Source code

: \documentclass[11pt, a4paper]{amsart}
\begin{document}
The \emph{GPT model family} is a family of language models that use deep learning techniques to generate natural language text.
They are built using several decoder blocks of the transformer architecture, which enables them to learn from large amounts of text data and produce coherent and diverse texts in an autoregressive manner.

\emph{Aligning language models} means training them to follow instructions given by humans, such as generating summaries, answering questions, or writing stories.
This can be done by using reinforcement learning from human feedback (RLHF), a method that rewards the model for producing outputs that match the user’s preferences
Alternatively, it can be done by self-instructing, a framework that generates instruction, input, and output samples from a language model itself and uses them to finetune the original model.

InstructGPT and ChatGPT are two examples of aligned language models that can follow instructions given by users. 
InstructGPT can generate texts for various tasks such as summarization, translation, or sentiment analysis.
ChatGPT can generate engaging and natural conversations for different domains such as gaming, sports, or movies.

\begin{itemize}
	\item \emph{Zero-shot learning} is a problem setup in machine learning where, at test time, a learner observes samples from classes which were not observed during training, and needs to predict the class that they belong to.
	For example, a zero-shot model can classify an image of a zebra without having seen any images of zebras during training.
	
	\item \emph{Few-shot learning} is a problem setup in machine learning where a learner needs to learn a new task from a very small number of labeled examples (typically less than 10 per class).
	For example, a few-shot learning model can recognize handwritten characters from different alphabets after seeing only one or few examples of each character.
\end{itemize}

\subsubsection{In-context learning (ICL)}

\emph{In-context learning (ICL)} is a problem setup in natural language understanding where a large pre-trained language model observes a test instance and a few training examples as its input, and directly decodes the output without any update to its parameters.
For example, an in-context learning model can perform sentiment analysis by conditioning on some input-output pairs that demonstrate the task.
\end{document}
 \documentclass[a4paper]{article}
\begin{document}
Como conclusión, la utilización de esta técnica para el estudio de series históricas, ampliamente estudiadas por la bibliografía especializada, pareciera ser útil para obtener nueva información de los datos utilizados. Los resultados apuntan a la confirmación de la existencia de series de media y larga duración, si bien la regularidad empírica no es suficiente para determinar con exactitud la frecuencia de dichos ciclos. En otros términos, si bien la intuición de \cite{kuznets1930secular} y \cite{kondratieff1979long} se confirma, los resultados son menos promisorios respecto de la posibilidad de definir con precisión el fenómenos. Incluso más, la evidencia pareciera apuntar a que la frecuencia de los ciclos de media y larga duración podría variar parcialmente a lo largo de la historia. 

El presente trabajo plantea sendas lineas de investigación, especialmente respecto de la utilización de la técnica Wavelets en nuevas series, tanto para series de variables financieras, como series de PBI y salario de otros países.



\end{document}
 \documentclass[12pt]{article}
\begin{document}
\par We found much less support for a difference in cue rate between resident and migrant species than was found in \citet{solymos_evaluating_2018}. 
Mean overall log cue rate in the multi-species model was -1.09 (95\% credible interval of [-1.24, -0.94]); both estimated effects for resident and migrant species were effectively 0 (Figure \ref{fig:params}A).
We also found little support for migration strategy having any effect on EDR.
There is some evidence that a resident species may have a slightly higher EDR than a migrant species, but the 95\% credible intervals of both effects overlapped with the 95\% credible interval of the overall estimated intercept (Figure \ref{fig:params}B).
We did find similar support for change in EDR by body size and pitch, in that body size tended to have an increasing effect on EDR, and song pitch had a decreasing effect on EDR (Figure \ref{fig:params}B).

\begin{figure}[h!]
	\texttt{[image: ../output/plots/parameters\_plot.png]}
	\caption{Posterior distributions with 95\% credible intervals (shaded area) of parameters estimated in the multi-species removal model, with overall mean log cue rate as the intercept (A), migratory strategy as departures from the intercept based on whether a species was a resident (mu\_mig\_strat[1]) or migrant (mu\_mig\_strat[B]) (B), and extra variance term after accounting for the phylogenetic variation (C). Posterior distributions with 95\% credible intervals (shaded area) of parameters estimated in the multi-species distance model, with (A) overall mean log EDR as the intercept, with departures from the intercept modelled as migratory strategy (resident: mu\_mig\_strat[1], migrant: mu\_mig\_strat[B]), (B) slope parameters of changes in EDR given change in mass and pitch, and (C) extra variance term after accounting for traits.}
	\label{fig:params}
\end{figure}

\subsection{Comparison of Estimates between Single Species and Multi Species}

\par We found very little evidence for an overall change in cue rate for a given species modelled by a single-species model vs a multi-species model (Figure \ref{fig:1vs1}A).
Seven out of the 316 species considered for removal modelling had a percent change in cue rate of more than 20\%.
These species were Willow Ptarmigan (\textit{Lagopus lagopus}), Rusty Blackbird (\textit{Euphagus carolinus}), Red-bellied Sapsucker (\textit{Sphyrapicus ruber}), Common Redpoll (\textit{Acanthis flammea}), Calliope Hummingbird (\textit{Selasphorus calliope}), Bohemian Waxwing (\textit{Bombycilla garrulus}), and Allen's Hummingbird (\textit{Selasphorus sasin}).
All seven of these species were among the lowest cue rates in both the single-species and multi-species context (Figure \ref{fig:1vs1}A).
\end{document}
────────────────────
• TASK DIRECTIONS: Every record, start to finish: reproduce it word for word.

• EXERCISE OUTPUT:
Source code

: \documentclass[11pt, a4paper]{amsart}
\begin{document}
The \emph{GPT model family} is a family of language models that use deep learning techniques to generate natural language text.
They are built using several decoder blocks of the transformer architecture, which enables them to learn from large amounts of text data and produce coherent and diverse texts in an autoregressive manner.

\emph{Aligning language models} means training them to follow instructions given by humans, such as generating summaries, answering questions, or writing stories.
This can be done by using reinforcement learning from human feedback (RLHF), a method that rewards the model for producing outputs that match the user’s preferences
Alternatively, it can be done by self-instructing, a framework that generates instruction, input, and output samples from a language model itself and uses them to finetune the original model.

InstructGPT and ChatGPT are two examples of aligned language models that can follow instructions given by users. 
InstructGPT can generate texts for various tasks such as summarization, translation, or sentiment analysis.
ChatGPT can generate engaging and natural conversations for different domains such as gaming, sports, or movies.

\begin{itemize}
	\item \emph{Zero-shot learning} is a problem setup in machine learning where, at test time, a learner observes samples from classes which were not observed during training, and needs to predict the class that they belong to.
	For example, a zero-shot model can classify an image of a zebra without having seen any images of zebras during training.
	
	\item \emph{Few-shot learning} is a problem setup in machine learning where a learner needs to learn a new task from a very small number of labeled examples (typically less than 10 per class).
	For example, a few-shot learning model can recognize handwritten characters from different alphabets after seeing only one or few examples of each character.
\end{itemize}

\subsubsection{In-context learning (ICL)}

\emph{In-context learning (ICL)} is a problem setup in natural language understanding where a large pre-trained language model observes a test instance and a few training examples as its input, and directly decodes the output without any update to its parameters.
For example, an in-context learning model can perform sentiment analysis by conditioning on some input-output pairs that demonstrate the task.
\end{document}
 \documentclass[a4paper]{article}
\begin{document}
Como conclusión, la utilización de esta técnica para el estudio de series históricas, ampliamente estudiadas por la bibliografía especializada, pareciera ser útil para obtener nueva información de los datos utilizados. Los resultados apuntan a la confirmación de la existencia de series de media y larga duración, si bien la regularidad empírica no es suficiente para determinar con exactitud la frecuencia de dichos ciclos. En otros términos, si bien la intuición de \cite{kuznets1930secular} y \cite{kondratieff1979long} se confirma, los resultados son menos promisorios respecto de la posibilidad de definir con precisión el fenómenos. Incluso más, la evidencia pareciera apuntar a que la frecuencia de los ciclos de media y larga duración podría variar parcialmente a lo largo de la historia. 

El presente trabajo plantea sendas lineas de investigación, especialmente respecto de la utilización de la técnica Wavelets en nuevas series, tanto para series de variables financieras, como series de PBI y salario de otros países.



\end{document}
 \documentclass[12pt]{article}
\begin{document}
\par We found much less support for a difference in cue rate between resident and migrant species than was found in \citet{solymos_evaluating_2018}. 
Mean overall log cue rate in the multi-species model was -1.09 (95\% credible interval of [-1.24, -0.94]); both estimated effects for resident and migrant species were effectively 0 (Figure \ref{fig:params}A).
We also found little support for migration strategy having any effect on EDR.
There is some evidence that a resident species may have a slightly higher EDR than a migrant species, but the 95\% credible intervals of both effects overlapped with the 95\% credible interval of the overall estimated intercept (Figure \ref{fig:params}B).
We did find similar support for change in EDR by body size and pitch, in that body size tended to have an increasing effect on EDR, and song pitch had a decreasing effect on EDR (Figure \ref{fig:params}B).

\begin{figure}[h!]
	\texttt{[image: ../output/plots/parameters\_plot.png]}
	\caption{Posterior distributions with 95\% credible intervals (shaded area) of parameters estimated in the multi-species removal model, with overall mean log cue rate as the intercept (A), migratory strategy as departures from the intercept based on whether a species was a resident (mu\_mig\_strat[1]) or migrant (mu\_mig\_strat[B]) (B), and extra variance term after accounting for the phylogenetic variation (C). Posterior distributions with 95\% credible intervals (shaded area) of parameters estimated in the multi-species distance model, with (A) overall mean log EDR as the intercept, with departures from the intercept modelled as migratory strategy (resident: mu\_mig\_strat[1], migrant: mu\_mig\_strat[B]), (B) slope parameters of changes in EDR given change in mass and pitch, and (C) extra variance term after accounting for traits.}
	\label{fig:params}
\end{figure}

\subsection{Comparison of Estimates between Single Species and Multi Species}

\par We found very little evidence for an overall change in cue rate for a given species modelled by a single-species model vs a multi-species model (Figure \ref{fig:1vs1}A).
Seven out of the 316 species considered for removal modelling had a percent change in cue rate of more than 20\%.
These species were Willow Ptarmigan (\textit{Lagopus lagopus}), Rusty Blackbird (\textit{Euphagus carolinus}), Red-bellied Sapsucker (\textit{Sphyrapicus ruber}), Common Redpoll (\textit{Acanthis flammea}), Calliope Hummingbird (\textit{Selasphorus calliope}), Bohemian Waxwing (\textit{Bombycilla garrulus}), and Allen's Hummingbird (\textit{Selasphorus sasin}).
All seven of these species were among the lowest cue rates in both the single-species and multi-species context (Figure \ref{fig:1vs1}A).
\end{document}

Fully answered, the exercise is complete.